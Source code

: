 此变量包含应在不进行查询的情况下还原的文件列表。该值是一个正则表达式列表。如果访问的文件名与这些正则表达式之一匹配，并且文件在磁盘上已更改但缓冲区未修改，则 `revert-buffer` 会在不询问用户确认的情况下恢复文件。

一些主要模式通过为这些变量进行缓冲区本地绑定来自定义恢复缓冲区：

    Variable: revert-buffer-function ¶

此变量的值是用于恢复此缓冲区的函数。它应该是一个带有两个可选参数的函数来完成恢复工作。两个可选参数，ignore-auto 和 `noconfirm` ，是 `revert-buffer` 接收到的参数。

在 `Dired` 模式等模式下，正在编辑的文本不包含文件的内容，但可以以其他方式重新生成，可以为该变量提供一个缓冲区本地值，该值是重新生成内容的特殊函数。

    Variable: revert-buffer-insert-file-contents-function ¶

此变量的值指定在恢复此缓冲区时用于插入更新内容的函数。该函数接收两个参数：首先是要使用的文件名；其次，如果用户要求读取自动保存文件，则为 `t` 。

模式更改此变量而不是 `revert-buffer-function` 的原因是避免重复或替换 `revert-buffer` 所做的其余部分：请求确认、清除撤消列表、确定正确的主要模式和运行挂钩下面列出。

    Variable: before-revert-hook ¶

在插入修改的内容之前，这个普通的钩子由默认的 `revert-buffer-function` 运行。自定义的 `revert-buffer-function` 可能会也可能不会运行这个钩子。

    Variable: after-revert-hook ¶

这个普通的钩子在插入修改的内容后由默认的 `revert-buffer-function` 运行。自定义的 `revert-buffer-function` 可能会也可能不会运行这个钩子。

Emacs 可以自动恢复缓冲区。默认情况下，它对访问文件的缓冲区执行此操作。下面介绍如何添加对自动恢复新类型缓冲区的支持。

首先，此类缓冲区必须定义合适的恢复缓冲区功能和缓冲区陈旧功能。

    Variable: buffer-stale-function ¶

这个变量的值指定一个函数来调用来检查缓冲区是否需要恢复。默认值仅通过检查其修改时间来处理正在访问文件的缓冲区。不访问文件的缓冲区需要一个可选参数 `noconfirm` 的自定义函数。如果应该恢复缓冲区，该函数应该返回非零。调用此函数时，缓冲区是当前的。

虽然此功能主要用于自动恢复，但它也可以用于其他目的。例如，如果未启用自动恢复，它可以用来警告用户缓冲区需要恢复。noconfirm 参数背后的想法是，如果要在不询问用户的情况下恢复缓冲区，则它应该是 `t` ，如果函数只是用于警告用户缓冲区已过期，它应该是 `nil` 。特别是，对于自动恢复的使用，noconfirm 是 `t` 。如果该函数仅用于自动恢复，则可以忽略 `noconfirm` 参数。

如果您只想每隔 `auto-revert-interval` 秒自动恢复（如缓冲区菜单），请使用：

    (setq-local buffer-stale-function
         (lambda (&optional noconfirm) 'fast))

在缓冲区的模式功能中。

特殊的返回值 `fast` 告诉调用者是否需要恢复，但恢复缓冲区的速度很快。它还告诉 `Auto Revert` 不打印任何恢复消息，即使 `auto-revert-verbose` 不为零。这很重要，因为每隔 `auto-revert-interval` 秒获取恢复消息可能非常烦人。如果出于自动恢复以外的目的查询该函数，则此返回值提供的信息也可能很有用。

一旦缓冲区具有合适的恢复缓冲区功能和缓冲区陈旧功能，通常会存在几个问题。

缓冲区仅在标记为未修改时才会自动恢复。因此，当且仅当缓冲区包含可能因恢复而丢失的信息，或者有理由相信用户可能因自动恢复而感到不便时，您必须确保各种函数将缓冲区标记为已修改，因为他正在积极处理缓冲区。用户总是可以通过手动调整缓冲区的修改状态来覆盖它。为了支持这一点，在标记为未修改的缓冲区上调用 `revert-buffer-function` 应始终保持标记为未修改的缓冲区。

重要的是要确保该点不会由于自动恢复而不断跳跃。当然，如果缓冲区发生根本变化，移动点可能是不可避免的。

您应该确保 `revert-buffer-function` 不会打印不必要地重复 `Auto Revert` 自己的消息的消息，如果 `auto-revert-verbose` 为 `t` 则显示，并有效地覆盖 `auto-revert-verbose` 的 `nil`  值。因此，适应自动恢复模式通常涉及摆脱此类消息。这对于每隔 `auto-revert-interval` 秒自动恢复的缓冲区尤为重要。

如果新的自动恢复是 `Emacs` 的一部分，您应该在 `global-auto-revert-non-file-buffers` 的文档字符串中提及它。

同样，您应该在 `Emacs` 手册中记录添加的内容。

■ **Problem details**: Could the data above be set down exactly, in full?

■ **Solution to this exercise**:
Source code

: 此变量包含应在不进行查询的情况下还原的文件列表。该值是一个正则表达式列表。如果访问的文件名与这些正则表达式之一匹配，并且文件在磁盘上已更改但缓冲区未修改，则 `revert-buffer` 会在不询问用户确认的情况下恢复文件。

一些主要模式通过为这些变量进行缓冲区本地绑定来自定义恢复缓冲区：

    Variable: revert-buffer-function ¶

此变量的值是用于恢复此缓冲区的函数。它应该是一个带有两个可选参数的函数来完成恢复工作。两个可选参数，ignore-auto 和 `noconfirm` ，是 `revert-buffer` 接收到的参数。

在 `Dired` 模式等模式下，正在编辑的文本不包含文件的内容，但可以以其他方式重新生成，可以为该变量提供一个缓冲区本地值，该值是重新生成内容的特殊函数。

    Variable: revert-buffer-insert-file-contents-function ¶

此变量的值指定在恢复此缓冲区时用于插入更新内容的函数。该函数接收两个参数：首先是要使用的文件名；其次，如果用户要求读取自动保存文件，则为 `t` 。

模式更改此变量而不是 `revert-buffer-function` 的原因是避免重复或替换 `revert-buffer` 所做的其余部分：请求确认、清除撤消列表、确定正确的主要模式和运行挂钩下面列出。

    Variable: before-revert-hook ¶

在插入修改的内容之前，这个普通的钩子由默认的 `revert-buffer-function` 运行。自定义的 `revert-buffer-function` 可能会也可能不会运行这个钩子。

    Variable: after-revert-hook ¶

这个普通的钩子在插入修改的内容后由默认的 `revert-buffer-function` 运行。自定义的 `revert-buffer-function` 可能会也可能不会运行这个钩子。

Emacs 可以自动恢复缓冲区。默认情况下，它对访问文件的缓冲区执行此操作。下面介绍如何添加对自动恢复新类型缓冲区的支持。

首先，此类缓冲区必须定义合适的恢复缓冲区功能和缓冲区陈旧功能。

    Variable: buffer-stale-function ¶

这个变量的值指定一个函数来调用来检查缓冲区是否需要恢复。默认值仅通过检查其修改时间来处理正在访问文件的缓冲区。不访问文件的缓冲区需要一个可选参数 `noconfirm` 的自定义函数。如果应该恢复缓冲区，该函数应该返回非零。调用此函数时，缓冲区是当前的。

虽然此功能主要用于自动恢复，但它也可以用于其他目的。例如，如果未启用自动恢复，它可以用来警告用户缓冲区需要恢复。noconfirm 参数背后的想法是，如果要在不询问用户的情况下恢复缓冲区，则它应该是 `t` ，如果函数只是用于警告用户缓冲区已过期，它应该是 `nil` 。特别是，对于自动恢复的使用，noconfirm 是 `t` 。如果该函数仅用于自动恢复，则可以忽略 `noconfirm` 参数。

如果您只想每隔 `auto-revert-interval` 秒自动恢复（如缓冲区菜单），请使用：

    (setq-local buffer-stale-function
         (lambda (&optional noconfirm) 'fast))

在缓冲区的模式功能中。

特殊的返回值 `fast` 告诉调用者是否需要恢复，但恢复缓冲区的速度很快。它还告诉 `Auto Revert` 不打印任何恢复消息，即使 `auto-revert-verbose` 不为零。这很重要，因为每隔 `auto-revert-interval` 秒获取恢复消息可能非常烦人。如果出于自动恢复以外的目的查询该函数，则此返回值提供的信息也可能很有用。

一旦缓冲区具有合适的恢复缓冲区功能和缓冲区陈旧功能，通常会存在几个问题。

缓冲区仅在标记为未修改时才会自动恢复。因此，当且仅当缓冲区包含可能因恢复而丢失的信息，或者有理由相信用户可能因自动恢复而感到不便时，您必须确保各种函数将缓冲区标记为已修改，因为他正在积极处理缓冲区。用户总是可以通过手动调整缓冲区的修改状态来覆盖它。为了支持这一点，在标记为未修改的缓冲区上调用 `revert-buffer-function` 应始终保持标记为未修改的缓冲区。

重要的是要确保该点不会由于自动恢复而不断跳跃。当然，如果缓冲区发生根本变化，移动点可能是不可避免的。

您应该确保 `revert-buffer-function` 不会打印不必要地重复 `Auto Revert` 自己的消息的消息，如果 `auto-revert-verbose` 为 `t` 则显示，并有效地覆盖 `auto-revert-verbose` 的 `nil`  值。因此，适应自动恢复模式通常涉及摆脱此类消息。这对于每隔 `auto-revert-interval` 秒自动恢复的缓冲区尤为重要。

如果新的自动恢复是 `Emacs` 的一部分，您应该在 `global-auto-revert-non-file-buffers` 的文档字符串中提及它。

同样，您应该在 `Emacs` 手册中记录添加的内容。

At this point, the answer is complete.